Комиссар медленно обернулся и взглянул на Рёпке.

Тот рылся в своих бумагах.

– Во-первых, сумочка, во-вторых, дорожный будильник, в-третьих, губная помада, в-четвертых, пудреница, в-пятых, ключи от автомобиля...

– Что с ними? Да говорите же наконец, Рёпке!

– На всех этих предметах и еще на некоторых других имеются также отпечатки пальцев некоего третьего лица, которое не идентично ни с кем из перечисленных. В машине тоже. Даже на рычаге, которым регулируется положение сиденья. Их нет только на рулевом колесе.

Из темноты послышалось только «угу» и «так-так».

– Это могут быть отпечатки пальцев ее мужа. Проще всего предположить...

– Нет, Кеттерле, это не отпечатки пальцев ее мужа. Мне удалось добыть его отпечатки в бюро прописки. Хотя с тех пор прошло уже шестнадцать лет. Но они ведь не меняются.

На экране появилась сильно увеличенная фотография пересечения линий на указательном пальце человека.

– Это указательный палец Риха Робертса.

Рядом появилась другая увеличенная фотография.

– А это указательный палец третьего лица.

Даже дилетанту бросились бы в глаза различия. Кеттерле попросил Хорншу записать наиболее важные моменты.

– И прежде всего составьте список предметов, на которых найдены отпечатки пальцев, Хорншу.

– И никаких отпечатков на руле. Да вы и сами в это не верите, – сказал Хорншу.

– Н-да, – произнес Кеттерле и обернулся, поскольку входная дверь открылась и в нее проскользнула подвижная фигура начальника полицай-президиума Зибека.

– Я вам не помешаю, господа?

Лицо его было гладким, как у тюленя, и хитрым, как у таксы.

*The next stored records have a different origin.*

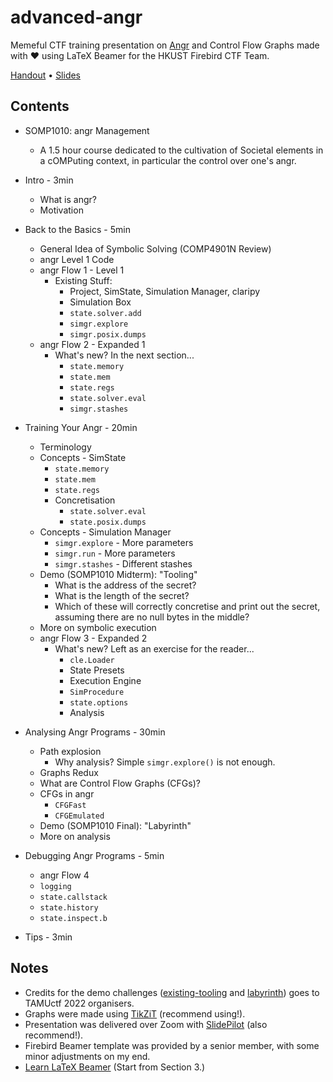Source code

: # advanced-angr
Memeful CTF training presentation on [Angr][angr] and Control Flow Graphs made with ❤️ using LaTeX Beamer for the HKUST Firebird CTF Team.

[Handout][handout] • [Slides][slides]

[angr]: https://github.com/angr/angr
[handout]: handout.pdf
[slides]: slides.pdf

## Contents
* SOMP1010: angr Management
    * A 1.5 hour course dedicated to the cultivation of Societal elements in a cOMPuting context, in particular the control over one's angr.

* Intro - 3min
    * What is angr?
    * Motivation

* Back to the Basics - 5min
    * General Idea of Symbolic Solving (COMP4901N Review)
    * angr Level 1 Code
    * angr Flow 1 - Level 1
        * Existing Stuff:
            * Project, SimState, Simulation Manager, claripy
            * Simulation Box
            * `state.solver.add`
            * `simgr.explore`
            * `simgr.posix.dumps`
    * angr Flow 2 - Expanded 1
        * What's new? In the next section...
            * `state.memory`
            * `state.mem`
            * `state.regs`
            * `state.solver.eval`
            * `simgr.stashes`

* Training Your Angr - 20min
    * Terminology
    * Concepts - SimState
        * `state.memory`
        * `state.mem`
        * `state.regs`
        * Concretisation
            * `state.solver.eval`
            * `state.posix.dumps`
    * Concepts - Simulation Manager
        * `simgr.explore` - More parameters
        * `simgr.run` - More parameters
        * `simgr.stashes` - Different stashes
    * Demo (SOMP1010 Midterm): "Tooling"
        * What is the address of the secret?
        * What is the length of the secret?
        * Which of these will correctly concretise and print out the secret, assuming there are no null bytes in the middle?
    * More on symbolic execution
    * angr Flow 3 - Expanded 2
        * What's new? Left as an exercise for the reader...
            * `cle.Loader`
            * State Presets
            * Execution Engine
            * `SimProcedure`
            * `state.options`
            * Analysis
    
* Analysing Angr Programs - 30min
    * Path explosion
        * Why analysis? Simple `simgr.explore()` is not enough.
    * Graphs Redux
    * What are Control Flow Graphs (CFGs)?
    * CFGs in angr
        * `CFGFast`
        * `CFGEmulated`
    * Demo (SOMP1010 Final): "Labyrinth"
    * More on analysis
    
* Debugging Angr Programs - 5min
    * angr Flow 4
    * `logging`
    * `state.callstack`
    * `state.history`
    * `state.inspect.b`

* Tips - 3min

## Notes
* Credits for the demo challenges ([existing-tooling](https://github.com/tamuctf/tamuctf-2022/tree/master/reversing/existing-tooling) and [labyrinth](https://github.com/tamuctf/tamuctf-2022/tree/master/reversing/labyrinth)) goes to TAMUctf 2022 organisers.
* Graphs were made using [TikZiT](https://tikzit.github.io/) (recommend using!).
* Presentation was delivered over Zoom with [SlidePilot](https://github.com/SlidePilot/SlidePilot-macOS) (also recommend!).
* Firebird Beamer template was provided by a senior member, with some minor adjustments on my end.
* [Learn LaTeX Beamer][beamer] (Start from Section 3.)

[beamer]: http://tug.ctan.org/macros/latex/contrib/beamer/doc/beameruserguide.pdf
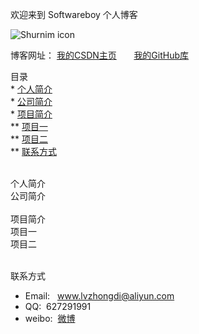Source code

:
欢迎来到 Softwareboy 个人博客

![Shurnim icon](https://timgsa.baidu.com/timg?image&quality=80&size=b9999_10000&sec=1487610892056&di=01f6902530ce9985ec9f5c0a7770e764&imgtype=0&src=http%3A%2F%2Fwww.sinaimg.cn%2Fgm%2Fsinagames%2FMMFT%2Fimage%2Fmmft12%2F19.jpg)



博客网址：
 [我的CSDN主页](http://blog.csdn.net/lvzhongdi) &nbsp; &nbsp; &nbsp; [我的GitHub库](www.softwareboy.com.cn)

   目录  
    * [个人简介](#个人简介)  
    * [公司简介](#公司简介)  
    * [项目简介](#项目简介)  
         ** [项目一](#项目一)  
         ** [项目二](#项目二)   
         ** [联系方式](#联系方式)  
  
<a name="个人简介"></a>  
个人简介 
<a name="公司简介"></a>  
公司简介  
<a name="项目简介"></a>  
项目简介 
<a name="项目一"></a>  
项目一 
<a name="项目二"></a>  
项目二 

<a name="联系方式"></a>  
联系方式  
 
* Email:&nbsp;&nbsp; <www.lvzhongdi@aliyun.com>  
* QQ:&nbsp;&nbsp;627291991  
* weibo:&nbsp;&nbsp;[微博](http://weibo.com/lzd920206?is_all=1)  
   
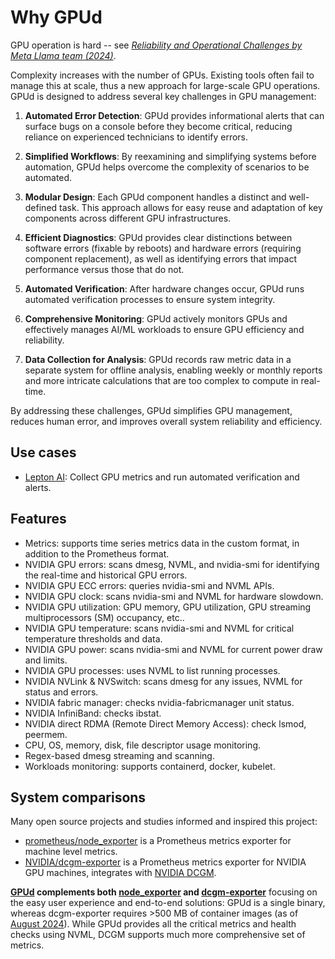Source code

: # Why GPUd

GPU operation is hard -- see [*Reliability and Operational Challenges by Meta Llama team (2024)*](https://ai.meta.com/research/publications/the-llama-3-herd-of-models/).

Complexity increases with the number of GPUs. Existing tools often fail to manage this at scale, thus a new approach for large-scale GPU operations. GPUd is designed to address several key challenges in GPU management:

1. **Automated Error Detection**: GPUd provides informational alerts that can surface bugs on a console before they become critical, reducing reliance on experienced technicians to identify errors.

2. **Simplified Workflows**: By reexamining and simplifying systems before automation, GPUd helps overcome the complexity of scenarios to be automated.

3. **Modular Design**: Each GPUd component handles a distinct and well-defined task. This approach allows for easy reuse and adaptation of key components across different GPU infrastructures.

4. **Efficient Diagnostics**: GPUd provides clear distinctions between software errors (fixable by reboots) and hardware errors (requiring component replacement), as well as identifying errors that impact performance versus those that do not.

5. **Automated Verification**: After hardware changes occur, GPUd runs automated verification processes to ensure system integrity.

6. **Comprehensive Monitoring**: GPUd actively monitors GPUs and effectively manages AI/ML workloads to ensure GPU efficiency and reliability.

7. **Data Collection for Analysis**: GPUd records raw metric data in a separate system for offline analysis, enabling weekly or monthly reports and more intricate calculations that are too complex to compute in real-time.

By addressing these challenges, GPUd simplifies GPU management, reduces human error, and improves overall system reliability and efficiency.

## Use cases

- [Lepton AI](https://lepton.ai): Collect GPU metrics and run automated verification and alerts.

## Features

- Metrics: supports time series metrics data in the custom format, in addition to the Prometheus format.
- NVIDIA GPU errors: scans dmesg, NVML, and nvidia-smi for identifying the real-time and historical GPU errors.
- NVIDIA GPU ECC errors: queries nvidia-smi and NVML APIs.
- NVIDIA GPU clock: scans nvidia-smi and NVML for hardware slowdown.
- NVIDIA GPU utilization: GPU memory, GPU utilization, GPU streaming multiprocessors (SM) occupancy, etc..
- NVIDIA GPU temperature: scans nvidia-smi and NVML for critical temperature thresholds and data.
- NVIDIA GPU power: scans nvidia-smi and NVML for current power draw and limits.
- NVIDIA GPU processes: uses NVML to list running processes.
- NVIDIA NVLink & NVSwitch: scans dmesg for any issues, NVML for status and errors.
- NVIDIA fabric manager: checks nvidia-fabricmanager unit status.
- NVIDIA InfiniBand: checks ibstat.
- NVIDIA direct RDMA (Remote Direct Memory Access): check lsmod, peermem.
- CPU, OS, memory, disk, file descriptor usage monitoring.
- Regex-based dmesg streaming and scanning.
- Workloads monitoring: supports containerd, docker, kubelet.

## System comparisons

Many open source projects and studies informed and inspired this project:

- [prometheus/node_exporter](https://github.com/prometheus/node_exporter) is a Prometheus metrics exporter for machine level metrics.
- [NVIDIA/dcgm-exporter](https://github.com/NVIDIA/dcgm-exporter) is a Prometheus metrics exporter for NVIDIA GPU machines, integrates with [NVIDIA DCGM](https://developer.nvidia.com/dcgm).

**[GPUd](https://github.com/leptonai/gpud) complements both [node_exporter](https://github.com/prometheus/node_exporter) and [dcgm-exporter](https://github.com/NVIDIA/dcgm-exporter)** focusing on the easy user experience and end-to-end solutions: GPUd is a single binary, whereas dcgm-exporter requires >500 MB of container images (as of [August 2024](https://hub.docker.com/r/nvidia/dcgm-exporter)). While GPUd provides all the critical metrics and health checks using NVML, DCGM supports much more comprehensive set of metrics.

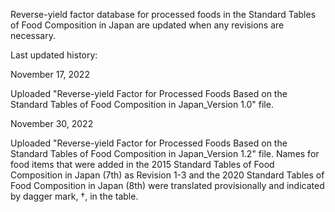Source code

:Reverse-yield factor database for processed foods in the Standard Tables of Food Composition in Japan are updated when any revisions are necessary.



Last updated history:

November 17, 2022

Uploaded "Reverse-yield Factor for Processed Foods Based on the Standard Tables of Food Composition in Japan_Version 1.0" file.



November 30, 2022

Uploaded "Reverse-yield Factor for Processed Foods Based on the Standard Tables of Food Composition in Japan_Version 1.2" file. Names for food items that were added in the 2015 Standard Tables of Food Composition in Japan (7th) as Revision 1-3 and the 2020 Standard Tables of Food Composition in Japan (8th) were translated provisionally and indicated by dagger mark, †, in the table.
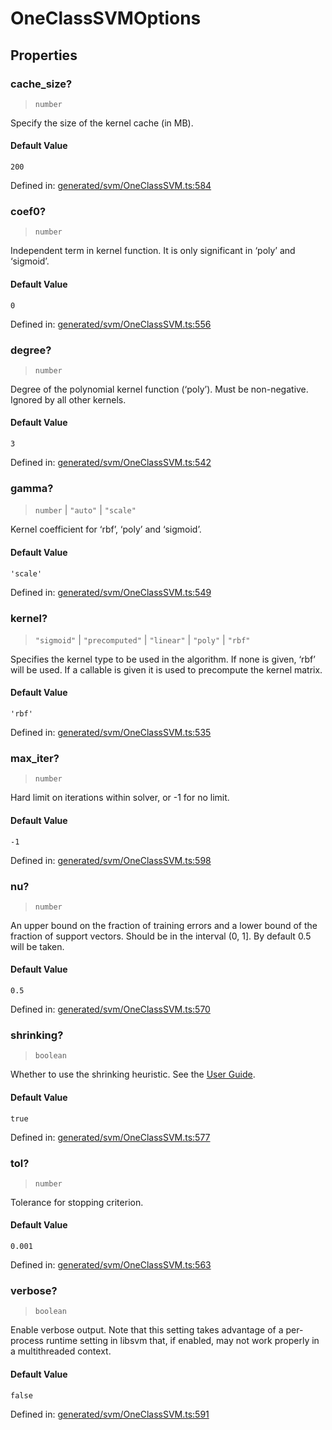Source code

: # OneClassSVMOptions

## Properties

### cache\_size?

> `number`

Specify the size of the kernel cache (in MB).

#### Default Value

`200`

Defined in:  [generated/svm/OneClassSVM.ts:584](https://github.com/transitive-bullshit/scikit-learn-ts/blob/92ab806/packages/sklearn/src/generated/svm/OneClassSVM.ts#L584)

### coef0?

> `number`

Independent term in kernel function. It is only significant in ‘poly’ and ‘sigmoid’.

#### Default Value

`0`

Defined in:  [generated/svm/OneClassSVM.ts:556](https://github.com/transitive-bullshit/scikit-learn-ts/blob/92ab806/packages/sklearn/src/generated/svm/OneClassSVM.ts#L556)

### degree?

> `number`

Degree of the polynomial kernel function (‘poly’). Must be non-negative. Ignored by all other kernels.

#### Default Value

`3`

Defined in:  [generated/svm/OneClassSVM.ts:542](https://github.com/transitive-bullshit/scikit-learn-ts/blob/92ab806/packages/sklearn/src/generated/svm/OneClassSVM.ts#L542)

### gamma?

> `number` \| `"auto"` \| `"scale"`

Kernel coefficient for ‘rbf’, ‘poly’ and ‘sigmoid’.

#### Default Value

`'scale'`

Defined in:  [generated/svm/OneClassSVM.ts:549](https://github.com/transitive-bullshit/scikit-learn-ts/blob/92ab806/packages/sklearn/src/generated/svm/OneClassSVM.ts#L549)

### kernel?

> `"sigmoid"` \| `"precomputed"` \| `"linear"` \| `"poly"` \| `"rbf"`

Specifies the kernel type to be used in the algorithm. If none is given, ‘rbf’ will be used. If a callable is given it is used to precompute the kernel matrix.

#### Default Value

`'rbf'`

Defined in:  [generated/svm/OneClassSVM.ts:535](https://github.com/transitive-bullshit/scikit-learn-ts/blob/92ab806/packages/sklearn/src/generated/svm/OneClassSVM.ts#L535)

### max\_iter?

> `number`

Hard limit on iterations within solver, or -1 for no limit.

#### Default Value

`-1`

Defined in:  [generated/svm/OneClassSVM.ts:598](https://github.com/transitive-bullshit/scikit-learn-ts/blob/92ab806/packages/sklearn/src/generated/svm/OneClassSVM.ts#L598)

### nu?

> `number`

An upper bound on the fraction of training errors and a lower bound of the fraction of support vectors. Should be in the interval (0, 1\]. By default 0.5 will be taken.

#### Default Value

`0.5`

Defined in:  [generated/svm/OneClassSVM.ts:570](https://github.com/transitive-bullshit/scikit-learn-ts/blob/92ab806/packages/sklearn/src/generated/svm/OneClassSVM.ts#L570)

### shrinking?

> `boolean`

Whether to use the shrinking heuristic. See the [User Guide](../svm.html#shrinking-svm).

#### Default Value

`true`

Defined in:  [generated/svm/OneClassSVM.ts:577](https://github.com/transitive-bullshit/scikit-learn-ts/blob/92ab806/packages/sklearn/src/generated/svm/OneClassSVM.ts#L577)

### tol?

> `number`

Tolerance for stopping criterion.

#### Default Value

`0.001`

Defined in:  [generated/svm/OneClassSVM.ts:563](https://github.com/transitive-bullshit/scikit-learn-ts/blob/92ab806/packages/sklearn/src/generated/svm/OneClassSVM.ts#L563)

### verbose?

> `boolean`

Enable verbose output. Note that this setting takes advantage of a per-process runtime setting in libsvm that, if enabled, may not work properly in a multithreaded context.

#### Default Value

`false`

Defined in:  [generated/svm/OneClassSVM.ts:591](https://github.com/transitive-bullshit/scikit-learn-ts/blob/92ab806/packages/sklearn/src/generated/svm/OneClassSVM.ts#L591)
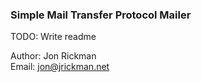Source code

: ### Simple Mail Transfer Protocol Mailer

TODO: Write readme

Author: Jon Rickman  
Email: jon@jrickman.net
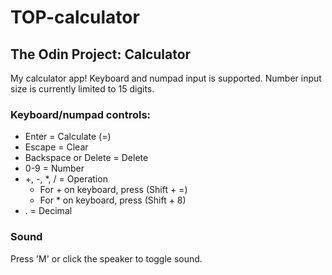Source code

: # TOP-calculator

## The Odin Project: Calculator
My calculator app!  Keyboard and numpad input is supported.  Number input size is currently limited to 15 digits.


### Keyboard/numpad controls:
- Enter = Calculate (=)
- Escape = Clear
- Backspace or Delete = Delete
- 0-9 = Number
- +, -, *, / = Operation
    - For + on keyboard, press (Shift + =)
    - For * on keyboard, press (Shift + 8)
- . = Decimal


### Sound 
Press 'M' or click the speaker to toggle sound.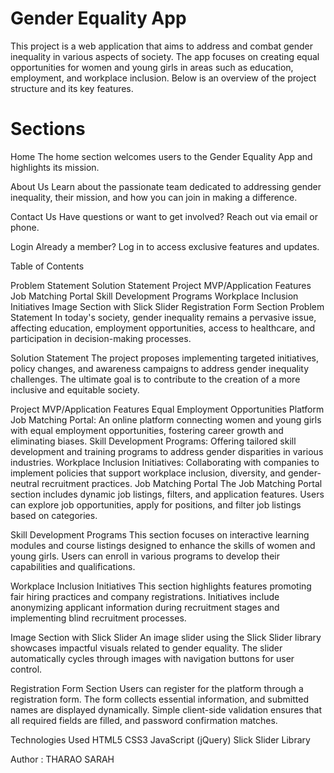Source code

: # Gender Equality App
This project is a web application that aims to address and combat gender inequality in various aspects of society. The app focuses on creating equal opportunities for women and young girls in areas such as education, employment, and workplace inclusion. Below is an overview of the project structure and its key features.

# Sections
Home
The home section welcomes users to the Gender Equality App and highlights its mission.

About Us
Learn about the passionate team dedicated to addressing gender inequality, their mission, and how you can join in making a difference.

Contact Us
Have questions or want to get involved? Reach out via email or phone.

Login
Already a member? Log in to access exclusive features and updates.


Table of Contents

Problem Statement
Solution Statement
Project MVP/Application Features
Job Matching Portal
Skill Development Programs
Workplace Inclusion Initiatives
Image Section with Slick Slider
Registration Form Section
Problem Statement
In today's society, gender inequality remains a pervasive issue, affecting education, employment opportunities, access to healthcare, and participation in decision-making processes.

Solution Statement
The project proposes implementing targeted initiatives, policy changes, and awareness campaigns to address gender inequality challenges. The ultimate goal is to contribute to the creation of a more inclusive and equitable society.

Project MVP/Application Features
Equal Employment Opportunities Platform
Job Matching Portal: An online platform connecting women and young girls with equal employment opportunities, fostering career growth and eliminating biases.
Skill Development Programs: Offering tailored skill development and training programs to address gender disparities in various industries.
Workplace Inclusion Initiatives: Collaborating with companies to implement policies that support workplace inclusion, diversity, and gender-neutral recruitment practices.
Job Matching Portal
The Job Matching Portal section includes dynamic job listings, filters, and application features. Users can explore job opportunities, apply for positions, and filter job listings based on categories.

Skill Development Programs
This section focuses on interactive learning modules and course listings designed to enhance the skills of women and young girls. Users can enroll in various programs to develop their capabilities and qualifications.

Workplace Inclusion Initiatives
This section highlights features promoting fair hiring practices and company registrations. Initiatives include anonymizing applicant information during recruitment stages and implementing blind recruitment processes.

Image Section with Slick Slider
An image slider using the Slick Slider library showcases impactful visuals related to gender equality. The slider automatically cycles through images with navigation buttons for user control.

Registration Form Section
Users can register for the platform through a registration form. The form collects essential information, and submitted names are displayed dynamically. Simple client-side validation ensures that all required fields are filled, and password confirmation matches.

Technologies Used
HTML5
CSS3
JavaScript (jQuery)
Slick Slider Library

Author : THARAO SARAH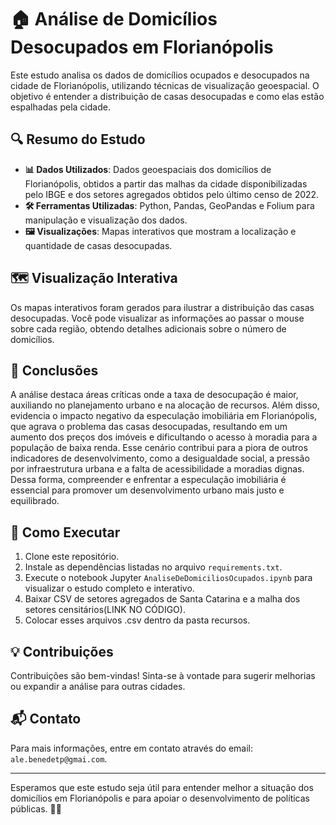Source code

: # 🏠 Análise de Domicílios Desocupados em Florianópolis 

Este estudo analisa os dados de domicílios ocupados e desocupados na cidade de Florianópolis, utilizando técnicas de visualização geoespacial. O objetivo é entender a distribuição de casas desocupadas e como elas estão espalhadas pela cidade.

## 🔍 Resumo do Estudo

- **📊 Dados Utilizados**: Dados geoespaciais dos domicílios de Florianópolis, obtidos a partir das malhas da cidade disponibilizadas pelo IBGE e dos setores agregados obtidos pelo último censo de 2022.
- **🛠️ Ferramentas Utilizadas**: Python, Pandas, GeoPandas e Folium para manipulação e visualização dos dados.
- **🖼️ Visualizações**: Mapas interativos que mostram a localização e quantidade de casas desocupadas.

## 🗺️ Visualização Interativa

Os mapas interativos foram gerados para ilustrar a distribuição das casas desocupadas. Você pode visualizar as informações ao passar o mouse sobre cada região, obtendo detalhes adicionais sobre o número de domicílios.

## 📌 Conclusões

A análise destaca áreas críticas onde a taxa de desocupação é maior, auxiliando no planejamento urbano e na alocação de recursos. Além disso, evidencia o impacto negativo da especulação imobiliária em Florianópolis, que agrava o problema das casas desocupadas, resultando em um aumento dos preços dos imóveis e dificultando o acesso à moradia para a população de baixa renda. Esse cenário contribui para a piora de outros indicadores de desenvolvimento, como a desigualdade social, a pressão por infraestrutura urbana e a falta de acessibilidade a moradias dignas. Dessa forma, compreender e enfrentar a especulação imobiliária é essencial para promover um desenvolvimento urbano mais justo e equilibrado.

## 📜 Como Executar

1. Clone este repositório.
2. Instale as dependências listadas no arquivo `requirements.txt`.
3. Execute o notebook Jupyter `AnaliseDeDomiciliosOcupados.ipynb` para visualizar o estudo completo e interativo.
4. Baixar CSV de setores agregados de Santa Catarina e a malha dos setores censitários(LINK NO CÓDIGO).
5. Colocar esses arquivos .csv dentro da pasta recursos.

## 💡 Contribuições

Contribuições são bem-vindas! Sinta-se à vontade para sugerir melhorias ou expandir a análise para outras cidades.

## 📬 Contato

Para mais informações, entre em contato através do email: `ale.benedetp@gmai.com`.

---

Esperamos que este estudo seja útil para entender melhor a situação dos domicílios em Florianópolis e para apoiar o desenvolvimento de políticas públicas. 🏡✨
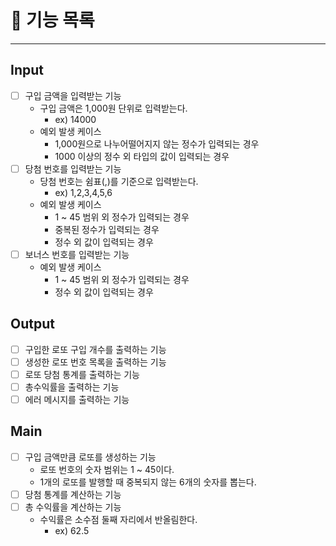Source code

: # 📝 기능 목록
- - -
## Input
- [ ] 구입 금액을 입력받는 기능
  - 구입 금액은 1,000원 단위로 입력받는다.
    - ex) 14000 
  - 예외 발생 케이스
    - 1,000원으로 나누어떨어지지 않는 정수가 입력되는 경우
    - 1000 이상의 정수 외 타입의 값이 입력되는 경우
- [ ] 당첨 번호를 입력받는 기능
  - 당첨 번호는 쉼표(,)를 기준으로 입력받는다.
    - ex) 1,2,3,4,5,6
  - 예외 발생 케이스
    - 1 ~ 45 범위 외 정수가 입력되는 경우
    - 중복된 정수가 입력되는 경우
    - 정수 외 값이 입력되는 경우
- [ ] 보너스 번호를 입력받는 기능
  - 예외 발생 케이스
    - 1 ~ 45 범위 외 정수가 입력되는 경우
    - 정수 외 값이 입력되는 경우

## Output
- [ ] 구입한 로또 구입 개수를 출력하는 기능
- [ ] 생성한 로또 번호 목록을 출력하는 기능
- [ ] 로또 당첨 통계를 출력하는 기능
- [ ] 총수익률을 출력하는 기능
- [ ] 에러 메시지를 출력하는 기능

## Main
- [ ] 구입 금액만큼 로또를 생성하는 기능
  - 로또 번호의 숫자 범위는 1 ~ 45이다.
  - 1개의 로또를 발행할 때 중복되지 않는 6개의 숫자를 뽑는다.
- [ ] 당첨 통계를 계산하는 기능
- [ ] 총 수익률을 계산하는 기능
  - 수익률은 소수점 둘째 자리에서 반올림한다.
    - ex) 62.5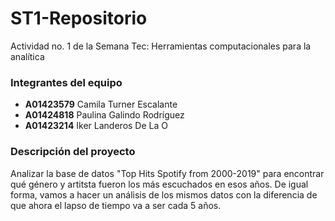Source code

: # ST1-Repositorio
Actividad no. 1 de la Semana Tec: Herramientas computacionales para la analítica

### Integrantes del equipo

- **A01423579** Camila Turner Escalante
- **A01424818** Paulina Galindo Rodríguez
- **A01423214** Iker Landeros De La O

### Descripción del proyecto
Analizar la base de datos "Top Hits Spotify from 2000-2019" para encontrar qué género y artitsta fueron los más escuchados en esos años. De igual forma, vamos a hacer un análisis de los mismos datos con la diferencia de que ahora el lapso de tiempo va a ser cada 5 años.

Он распространял вокруг себя запах изысканного мужского одеколона и, усевшись, аккуратно расправил элегантную жилетку.

– Очевидно, руль просто вытерли, не так ли? – наклонился он к Кеттерле.

– Тогда были бы вытерты и некоторые другие предметы, – ответил комиссар. – Думаю, Рёпке прав. Третье лицо тоже могло ездить в перчатках, ведь то, что оно водило машину Сандры Робертс, кажется установленным фактом, правда?

– Если только оно не играло ради собственного удовольствия рычагом установки сиденья, – ответил Рёпке. – Дверная ручка изнутри, – продолжил он. – На ней также обнаружены отпечатки...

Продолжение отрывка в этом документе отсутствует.